La exageración en política ha generado un tipo de discurso en el que se denuncian golpes de estado, hay dictaduras inadvertidas por todas partes, se advierte de una confrontación civil inminente o nos enteramos de que hay terroristas decidiendo nuestro destino colectivo. El abuso del concepto golpe de estado revela mucho acerca del modo como entendemos la consecución del poder (propia o ajena). Este abuso tuvo su punto álgido en aquella hipérbole judicial que condenó a los líderes independentistas de Catalunya en 2019 y se ha convertido ya en un clásico para designar el modo como la izquierda se hace con el poder, siempre desprovista de legitimidad para ello. Hay modalidades de lo más creativas, como el original oxímoron de golpes que se dan “poco a poco” e incluso toda una tratadística acerca de “golpes de estado posmodernos”.

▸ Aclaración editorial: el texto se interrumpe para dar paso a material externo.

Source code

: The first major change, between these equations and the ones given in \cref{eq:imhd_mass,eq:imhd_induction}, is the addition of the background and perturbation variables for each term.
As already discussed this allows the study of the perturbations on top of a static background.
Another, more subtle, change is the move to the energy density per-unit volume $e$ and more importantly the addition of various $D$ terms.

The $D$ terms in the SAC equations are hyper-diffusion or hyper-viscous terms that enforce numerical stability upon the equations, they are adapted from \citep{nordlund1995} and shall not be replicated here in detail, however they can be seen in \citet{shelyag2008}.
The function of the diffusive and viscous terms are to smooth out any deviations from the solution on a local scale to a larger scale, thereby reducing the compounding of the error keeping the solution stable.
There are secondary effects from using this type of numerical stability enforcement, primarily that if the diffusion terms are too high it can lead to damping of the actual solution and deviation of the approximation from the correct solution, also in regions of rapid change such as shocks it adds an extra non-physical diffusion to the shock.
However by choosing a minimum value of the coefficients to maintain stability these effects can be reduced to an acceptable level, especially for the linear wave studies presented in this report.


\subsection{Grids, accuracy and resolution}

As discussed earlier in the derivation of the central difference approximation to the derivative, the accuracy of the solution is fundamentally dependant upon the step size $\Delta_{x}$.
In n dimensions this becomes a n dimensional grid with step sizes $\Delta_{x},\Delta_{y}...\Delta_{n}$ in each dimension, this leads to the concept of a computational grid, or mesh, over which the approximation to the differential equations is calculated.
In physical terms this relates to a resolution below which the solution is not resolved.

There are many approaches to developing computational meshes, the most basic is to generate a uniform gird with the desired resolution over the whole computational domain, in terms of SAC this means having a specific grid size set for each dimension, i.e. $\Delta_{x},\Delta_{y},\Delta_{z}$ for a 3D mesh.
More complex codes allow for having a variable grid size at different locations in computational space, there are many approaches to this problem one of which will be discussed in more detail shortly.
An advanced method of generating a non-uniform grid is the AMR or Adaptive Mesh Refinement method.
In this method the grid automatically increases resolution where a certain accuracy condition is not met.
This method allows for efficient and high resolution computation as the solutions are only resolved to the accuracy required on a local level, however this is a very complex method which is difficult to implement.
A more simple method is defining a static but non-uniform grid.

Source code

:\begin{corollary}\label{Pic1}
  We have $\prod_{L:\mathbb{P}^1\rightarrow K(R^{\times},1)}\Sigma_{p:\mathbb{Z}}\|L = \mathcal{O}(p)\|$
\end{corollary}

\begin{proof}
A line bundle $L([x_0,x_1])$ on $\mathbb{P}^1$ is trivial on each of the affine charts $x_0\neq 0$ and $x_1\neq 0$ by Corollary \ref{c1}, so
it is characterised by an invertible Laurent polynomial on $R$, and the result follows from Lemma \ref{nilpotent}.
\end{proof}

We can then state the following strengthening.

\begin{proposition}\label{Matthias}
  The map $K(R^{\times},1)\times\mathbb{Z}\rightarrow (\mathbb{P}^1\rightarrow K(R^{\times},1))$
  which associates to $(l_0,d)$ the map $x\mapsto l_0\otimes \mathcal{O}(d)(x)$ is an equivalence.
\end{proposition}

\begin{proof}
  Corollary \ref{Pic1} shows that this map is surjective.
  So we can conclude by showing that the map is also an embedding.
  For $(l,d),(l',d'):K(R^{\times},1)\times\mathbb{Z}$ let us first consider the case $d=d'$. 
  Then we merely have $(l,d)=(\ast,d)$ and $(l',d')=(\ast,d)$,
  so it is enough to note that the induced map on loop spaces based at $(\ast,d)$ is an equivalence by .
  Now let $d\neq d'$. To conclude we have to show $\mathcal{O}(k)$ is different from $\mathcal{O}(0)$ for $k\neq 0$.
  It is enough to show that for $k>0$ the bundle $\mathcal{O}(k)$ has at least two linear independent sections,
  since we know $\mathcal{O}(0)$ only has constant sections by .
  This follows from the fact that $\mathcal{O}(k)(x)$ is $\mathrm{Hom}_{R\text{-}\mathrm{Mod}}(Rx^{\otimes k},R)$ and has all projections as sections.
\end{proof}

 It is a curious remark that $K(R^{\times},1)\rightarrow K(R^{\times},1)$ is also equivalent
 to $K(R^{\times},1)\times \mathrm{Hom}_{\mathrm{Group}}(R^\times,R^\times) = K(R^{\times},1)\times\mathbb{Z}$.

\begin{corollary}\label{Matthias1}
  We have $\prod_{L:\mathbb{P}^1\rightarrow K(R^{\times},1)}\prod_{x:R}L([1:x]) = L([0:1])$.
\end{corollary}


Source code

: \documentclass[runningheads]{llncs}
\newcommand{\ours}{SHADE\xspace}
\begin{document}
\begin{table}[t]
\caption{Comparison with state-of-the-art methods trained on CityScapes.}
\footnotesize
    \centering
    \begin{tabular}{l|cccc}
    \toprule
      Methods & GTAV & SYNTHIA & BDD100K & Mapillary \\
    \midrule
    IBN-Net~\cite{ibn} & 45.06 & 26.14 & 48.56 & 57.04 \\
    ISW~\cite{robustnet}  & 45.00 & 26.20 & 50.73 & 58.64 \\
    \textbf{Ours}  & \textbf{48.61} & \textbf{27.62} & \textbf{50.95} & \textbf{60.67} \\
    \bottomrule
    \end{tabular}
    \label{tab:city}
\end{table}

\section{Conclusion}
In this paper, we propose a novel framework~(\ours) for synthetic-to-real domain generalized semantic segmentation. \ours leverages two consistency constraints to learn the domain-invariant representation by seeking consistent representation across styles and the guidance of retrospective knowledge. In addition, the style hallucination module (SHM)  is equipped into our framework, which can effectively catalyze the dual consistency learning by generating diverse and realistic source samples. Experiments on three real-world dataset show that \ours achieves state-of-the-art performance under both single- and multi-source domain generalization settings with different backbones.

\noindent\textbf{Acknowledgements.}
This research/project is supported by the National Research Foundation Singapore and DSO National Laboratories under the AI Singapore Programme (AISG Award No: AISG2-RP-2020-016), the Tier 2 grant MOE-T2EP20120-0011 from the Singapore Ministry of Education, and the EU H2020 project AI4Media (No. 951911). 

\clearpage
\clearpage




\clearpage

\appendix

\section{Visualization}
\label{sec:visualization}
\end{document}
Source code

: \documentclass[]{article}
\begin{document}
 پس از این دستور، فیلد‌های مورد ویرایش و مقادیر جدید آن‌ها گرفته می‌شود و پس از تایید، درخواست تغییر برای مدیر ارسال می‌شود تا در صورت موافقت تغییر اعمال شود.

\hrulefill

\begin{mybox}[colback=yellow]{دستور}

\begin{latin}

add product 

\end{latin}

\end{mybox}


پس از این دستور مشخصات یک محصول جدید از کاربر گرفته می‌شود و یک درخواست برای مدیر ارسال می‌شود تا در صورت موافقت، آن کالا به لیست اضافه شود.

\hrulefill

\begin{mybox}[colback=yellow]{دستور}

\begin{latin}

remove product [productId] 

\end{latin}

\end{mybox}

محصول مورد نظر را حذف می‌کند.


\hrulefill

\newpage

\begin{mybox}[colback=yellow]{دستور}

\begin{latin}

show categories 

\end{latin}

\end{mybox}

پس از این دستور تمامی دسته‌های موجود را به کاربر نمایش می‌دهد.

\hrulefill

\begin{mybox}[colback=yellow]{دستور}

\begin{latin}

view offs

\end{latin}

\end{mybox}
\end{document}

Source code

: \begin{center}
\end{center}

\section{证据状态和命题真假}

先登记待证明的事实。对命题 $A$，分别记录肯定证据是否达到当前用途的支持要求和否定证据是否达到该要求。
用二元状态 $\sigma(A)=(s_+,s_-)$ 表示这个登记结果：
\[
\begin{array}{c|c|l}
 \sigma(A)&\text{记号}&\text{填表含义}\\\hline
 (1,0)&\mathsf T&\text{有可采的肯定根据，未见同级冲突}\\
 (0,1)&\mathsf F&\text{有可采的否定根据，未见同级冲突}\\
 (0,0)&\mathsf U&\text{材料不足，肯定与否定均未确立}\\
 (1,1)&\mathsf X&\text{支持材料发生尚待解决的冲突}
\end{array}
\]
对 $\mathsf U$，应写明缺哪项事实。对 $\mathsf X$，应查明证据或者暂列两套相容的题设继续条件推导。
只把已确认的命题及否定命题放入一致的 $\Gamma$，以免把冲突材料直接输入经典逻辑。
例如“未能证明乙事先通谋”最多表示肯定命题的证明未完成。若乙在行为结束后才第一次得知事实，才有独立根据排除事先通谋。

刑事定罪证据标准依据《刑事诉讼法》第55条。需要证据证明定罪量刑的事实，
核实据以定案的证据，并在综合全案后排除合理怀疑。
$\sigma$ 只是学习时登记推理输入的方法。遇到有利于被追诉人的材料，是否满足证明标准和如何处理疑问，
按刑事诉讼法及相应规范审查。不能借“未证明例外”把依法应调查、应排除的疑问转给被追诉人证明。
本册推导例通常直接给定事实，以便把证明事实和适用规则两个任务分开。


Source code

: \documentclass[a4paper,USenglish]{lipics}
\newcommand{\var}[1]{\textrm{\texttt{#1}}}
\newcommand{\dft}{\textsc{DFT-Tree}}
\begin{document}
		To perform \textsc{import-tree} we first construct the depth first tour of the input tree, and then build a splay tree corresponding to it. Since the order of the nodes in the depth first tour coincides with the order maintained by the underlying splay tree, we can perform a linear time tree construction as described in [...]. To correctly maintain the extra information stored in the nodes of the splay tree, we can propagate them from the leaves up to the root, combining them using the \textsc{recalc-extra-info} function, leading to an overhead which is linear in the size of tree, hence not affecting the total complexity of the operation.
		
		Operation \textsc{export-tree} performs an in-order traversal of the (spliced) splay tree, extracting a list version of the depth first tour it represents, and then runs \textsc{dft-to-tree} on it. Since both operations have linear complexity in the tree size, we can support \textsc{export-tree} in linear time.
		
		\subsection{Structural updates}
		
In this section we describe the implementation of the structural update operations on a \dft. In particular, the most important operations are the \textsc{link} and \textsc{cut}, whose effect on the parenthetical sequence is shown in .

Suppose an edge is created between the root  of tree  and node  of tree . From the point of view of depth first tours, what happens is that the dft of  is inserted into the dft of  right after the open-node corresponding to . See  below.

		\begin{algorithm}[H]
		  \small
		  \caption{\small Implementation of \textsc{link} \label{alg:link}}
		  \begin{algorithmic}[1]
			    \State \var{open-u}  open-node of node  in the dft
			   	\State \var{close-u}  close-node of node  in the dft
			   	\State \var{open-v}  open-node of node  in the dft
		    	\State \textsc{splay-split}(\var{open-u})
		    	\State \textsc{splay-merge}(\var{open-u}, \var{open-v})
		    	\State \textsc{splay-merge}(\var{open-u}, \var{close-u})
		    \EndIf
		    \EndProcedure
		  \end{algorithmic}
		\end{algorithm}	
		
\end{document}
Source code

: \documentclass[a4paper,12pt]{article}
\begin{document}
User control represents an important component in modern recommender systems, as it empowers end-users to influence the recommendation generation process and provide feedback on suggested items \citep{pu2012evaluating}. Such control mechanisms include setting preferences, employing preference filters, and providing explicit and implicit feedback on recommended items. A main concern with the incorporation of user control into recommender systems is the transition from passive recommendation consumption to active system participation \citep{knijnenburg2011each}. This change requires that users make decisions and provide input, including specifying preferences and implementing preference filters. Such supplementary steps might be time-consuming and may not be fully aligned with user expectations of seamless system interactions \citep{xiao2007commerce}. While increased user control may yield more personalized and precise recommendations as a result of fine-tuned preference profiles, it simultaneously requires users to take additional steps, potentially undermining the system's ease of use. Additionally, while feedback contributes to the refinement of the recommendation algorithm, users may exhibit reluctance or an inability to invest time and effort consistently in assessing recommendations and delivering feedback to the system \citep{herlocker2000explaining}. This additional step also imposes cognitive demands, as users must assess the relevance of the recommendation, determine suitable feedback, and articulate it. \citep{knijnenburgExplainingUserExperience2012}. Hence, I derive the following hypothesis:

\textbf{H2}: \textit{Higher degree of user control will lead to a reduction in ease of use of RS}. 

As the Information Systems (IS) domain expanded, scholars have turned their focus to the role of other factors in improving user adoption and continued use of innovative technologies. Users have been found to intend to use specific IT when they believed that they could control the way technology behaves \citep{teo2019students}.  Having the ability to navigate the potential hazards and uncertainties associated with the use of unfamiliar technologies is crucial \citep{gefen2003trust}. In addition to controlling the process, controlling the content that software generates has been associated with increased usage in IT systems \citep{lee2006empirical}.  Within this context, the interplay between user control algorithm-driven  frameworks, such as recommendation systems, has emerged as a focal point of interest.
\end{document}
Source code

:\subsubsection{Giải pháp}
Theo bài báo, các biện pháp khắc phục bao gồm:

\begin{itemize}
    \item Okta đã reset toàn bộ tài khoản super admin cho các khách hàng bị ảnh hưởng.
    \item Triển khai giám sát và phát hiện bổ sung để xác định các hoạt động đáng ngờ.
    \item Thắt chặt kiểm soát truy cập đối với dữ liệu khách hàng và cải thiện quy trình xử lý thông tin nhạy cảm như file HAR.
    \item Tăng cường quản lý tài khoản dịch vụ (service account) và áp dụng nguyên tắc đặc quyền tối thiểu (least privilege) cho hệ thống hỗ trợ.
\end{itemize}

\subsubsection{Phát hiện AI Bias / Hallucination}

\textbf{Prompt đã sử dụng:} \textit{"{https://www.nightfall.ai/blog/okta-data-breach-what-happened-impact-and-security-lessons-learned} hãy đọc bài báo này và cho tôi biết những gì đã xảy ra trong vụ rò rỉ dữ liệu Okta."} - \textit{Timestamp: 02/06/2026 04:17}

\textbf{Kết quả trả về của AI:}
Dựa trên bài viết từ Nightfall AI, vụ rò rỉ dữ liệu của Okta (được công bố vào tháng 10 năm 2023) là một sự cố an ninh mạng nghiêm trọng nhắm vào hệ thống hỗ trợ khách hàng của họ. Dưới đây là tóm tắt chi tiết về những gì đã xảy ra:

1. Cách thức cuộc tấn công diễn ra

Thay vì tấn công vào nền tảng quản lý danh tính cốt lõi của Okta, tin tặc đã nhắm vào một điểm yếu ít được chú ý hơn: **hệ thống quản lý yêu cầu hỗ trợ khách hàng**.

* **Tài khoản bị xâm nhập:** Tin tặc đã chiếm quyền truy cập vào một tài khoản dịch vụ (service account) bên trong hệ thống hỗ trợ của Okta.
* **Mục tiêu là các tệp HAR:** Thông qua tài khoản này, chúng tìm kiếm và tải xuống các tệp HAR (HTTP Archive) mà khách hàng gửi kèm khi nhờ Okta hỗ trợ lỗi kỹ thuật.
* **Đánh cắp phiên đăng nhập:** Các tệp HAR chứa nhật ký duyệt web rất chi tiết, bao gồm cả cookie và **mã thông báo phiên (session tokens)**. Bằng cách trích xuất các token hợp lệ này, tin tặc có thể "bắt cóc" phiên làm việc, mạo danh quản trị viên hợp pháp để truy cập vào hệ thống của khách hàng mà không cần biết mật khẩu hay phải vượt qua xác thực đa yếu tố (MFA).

En otras épocas esto del golpe de estado tenía que ver con un asalto violento a los edificios del Gobierno o al Parlamento, a la vez que se tomaba la televisión; ahora, de haberlos, tendrán que darse de una manera que todavía no somos capaces de identificar. En cualquier caso, más que una ocupación de las instituciones, parece aconsejable que los golpistas se hagan con los poderes verdaderamente decisivos, que neutralicen las transformaciones sociales, que cierren el paso a la reforma constitucional o la renovación de ciertos cargos que modificaría las actuales mayorías (es decir: impedir que haya un contrapeso a las mayorías de cada momento). Lo más parecido a un golpe de estado es hoy una alteración de las reglas del juego justificada para impedirlo.

Una derivada de esta manera de pensar es la ligereza con la que se utiliza la expresión régimen para referirse al proceso que culminó en la Constitución del 78 o para descalificar las actuaciones de un gobierno al que se supone un poder que para sí quisiera. Un cambio de gobierno no es lo mismo que un cambio de régimen, por mucho que haya quien así lo tema o lo desee. Si habláramos de gobiernos en vez de regímenes no exageraríamos su provisionalidad ni cuestionaríamos su legitimidad. Cuando además se impugna lo que hace un gobierno en nombre del constitucionalismo, ¿qué clase de Constitución es esa que permitiría a un nuevo gobierno cambiar de régimen?

Esta manera de pensar y hablar pone de manifiesto una concepción muy peculiar del poder y de la historia. En el imaginario de los más políticamente inflamados la llegada al poder se entiende como un asalto (para bien, si se trata del cielo, o para mal si la mayoría de la investidura incluye a algún socio legal al que no se termina de reconocer la legitimidad para participar en ese tipo de operaciones). A juzgar por lo que dicen, conciben la historia como un brusco encadenamiento de situaciones extraordinarias, anormales, en el que se suceden las excepcionalidades y un gobierno ilegítimo (cuando gana la izquierda) es reemplazado por otro que supondría un retroceso democrático (cuando gana la derecha). De ser esto cierto, no habría una continuidad democrática de gobiernos mejores o peores sino una frenética alteración de las condiciones democráticas.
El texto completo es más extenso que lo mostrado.